Henry VIII, who ruled England for almost four decades, provokes questions. What is greatness? How should we judge character? Who or what can be said to "make" or cause history? England's most famous king ruled an island only about the size of Pennsylvania, inhabited by fewer than three million people nearly 500 years ago - yet he remains instantly recognizable to this day, his barrel-chested and bejeweled figure immortalized by the brush of Hans Holbein the Younger.
In this series of 24 revealing lectures, an honored teacher offers an intimate portrait of the monarch who, in a recent biographer's words, "changed the heart, mind, and face of Britain more than anything between the coming of the Normans and the coming of the factory" - a despot who became an accidental great-grandfather of English-speaking democracy.

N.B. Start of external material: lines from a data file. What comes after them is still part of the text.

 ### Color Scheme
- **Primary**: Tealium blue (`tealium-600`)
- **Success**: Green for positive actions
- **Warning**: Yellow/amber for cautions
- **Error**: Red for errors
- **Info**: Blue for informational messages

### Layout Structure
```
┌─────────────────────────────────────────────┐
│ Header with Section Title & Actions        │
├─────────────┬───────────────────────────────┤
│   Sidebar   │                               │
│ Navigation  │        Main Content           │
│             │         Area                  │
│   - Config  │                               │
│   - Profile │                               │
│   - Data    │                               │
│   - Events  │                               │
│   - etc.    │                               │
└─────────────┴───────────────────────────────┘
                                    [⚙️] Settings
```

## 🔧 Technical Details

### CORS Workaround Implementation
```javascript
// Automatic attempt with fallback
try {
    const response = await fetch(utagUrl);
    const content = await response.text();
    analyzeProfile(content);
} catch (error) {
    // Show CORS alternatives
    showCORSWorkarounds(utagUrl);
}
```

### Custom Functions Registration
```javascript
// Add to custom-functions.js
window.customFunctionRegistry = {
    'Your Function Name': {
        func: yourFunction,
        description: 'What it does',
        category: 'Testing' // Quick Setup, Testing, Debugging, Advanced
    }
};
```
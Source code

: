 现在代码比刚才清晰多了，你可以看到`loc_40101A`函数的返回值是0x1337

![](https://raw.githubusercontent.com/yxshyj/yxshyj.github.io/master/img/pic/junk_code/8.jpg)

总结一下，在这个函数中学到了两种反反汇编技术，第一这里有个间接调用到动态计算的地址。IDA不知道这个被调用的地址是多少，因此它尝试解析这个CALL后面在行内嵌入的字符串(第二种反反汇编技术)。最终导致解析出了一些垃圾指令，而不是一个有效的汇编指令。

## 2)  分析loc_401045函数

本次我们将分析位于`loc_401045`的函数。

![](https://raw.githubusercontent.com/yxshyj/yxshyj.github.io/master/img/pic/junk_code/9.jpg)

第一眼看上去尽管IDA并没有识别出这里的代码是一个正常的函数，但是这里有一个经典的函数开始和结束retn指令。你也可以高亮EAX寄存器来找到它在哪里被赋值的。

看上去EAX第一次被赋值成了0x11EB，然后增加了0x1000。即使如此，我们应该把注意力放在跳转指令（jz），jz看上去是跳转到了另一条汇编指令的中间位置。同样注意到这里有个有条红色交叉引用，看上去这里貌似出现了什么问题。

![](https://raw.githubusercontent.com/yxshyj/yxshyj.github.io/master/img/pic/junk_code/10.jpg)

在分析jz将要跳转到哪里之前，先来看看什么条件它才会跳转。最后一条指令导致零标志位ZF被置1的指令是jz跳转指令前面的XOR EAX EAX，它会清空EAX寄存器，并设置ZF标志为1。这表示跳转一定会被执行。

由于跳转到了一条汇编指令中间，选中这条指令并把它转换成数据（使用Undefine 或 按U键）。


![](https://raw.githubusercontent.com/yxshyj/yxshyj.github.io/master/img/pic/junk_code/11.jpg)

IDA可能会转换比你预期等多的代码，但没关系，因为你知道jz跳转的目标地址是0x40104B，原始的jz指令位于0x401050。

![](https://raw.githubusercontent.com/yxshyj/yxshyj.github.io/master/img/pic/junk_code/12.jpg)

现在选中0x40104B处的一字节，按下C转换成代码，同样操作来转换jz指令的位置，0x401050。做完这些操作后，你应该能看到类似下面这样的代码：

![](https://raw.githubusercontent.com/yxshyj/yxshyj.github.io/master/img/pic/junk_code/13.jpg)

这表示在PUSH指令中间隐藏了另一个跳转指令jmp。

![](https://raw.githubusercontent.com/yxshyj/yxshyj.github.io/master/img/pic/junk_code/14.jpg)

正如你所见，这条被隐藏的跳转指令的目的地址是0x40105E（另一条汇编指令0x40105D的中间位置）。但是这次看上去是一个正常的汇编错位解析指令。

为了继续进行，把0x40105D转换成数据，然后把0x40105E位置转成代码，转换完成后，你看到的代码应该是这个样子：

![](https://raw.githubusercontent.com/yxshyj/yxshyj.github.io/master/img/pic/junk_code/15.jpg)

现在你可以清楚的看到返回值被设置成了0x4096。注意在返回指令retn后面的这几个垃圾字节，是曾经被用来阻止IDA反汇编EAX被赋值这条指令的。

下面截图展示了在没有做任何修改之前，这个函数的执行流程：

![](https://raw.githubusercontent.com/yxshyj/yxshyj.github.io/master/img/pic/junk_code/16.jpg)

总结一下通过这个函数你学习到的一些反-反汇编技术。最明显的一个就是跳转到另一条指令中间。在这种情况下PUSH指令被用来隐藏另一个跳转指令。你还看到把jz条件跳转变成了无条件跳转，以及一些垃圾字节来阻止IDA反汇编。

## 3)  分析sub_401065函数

You'll learn how Henry gave Protestantism its powerful purchase in the English-speaking world and how, given Britain's later significance in world history - made possible in part by Henry himself - he must be accounted a towering figure of history. The Henry VIII who emerges from these lectures is a man of both great charm and terrifying, self-pitying ferocity. He harbored ruthless ambitions and spun grand schemes, yet in the end was shadowed by the historical irony of expectations gone awry. At the same time, you'll grasp how his reign contributed an important legacy to British history and the modern world. The revolutionary effect of the Act of Appeals was to make law itself, or the king-in-Parliament, the supreme authority. Parliamentary law became the basis of the new constitutional monarchy, and Henry's navy was the first standing military force in his day.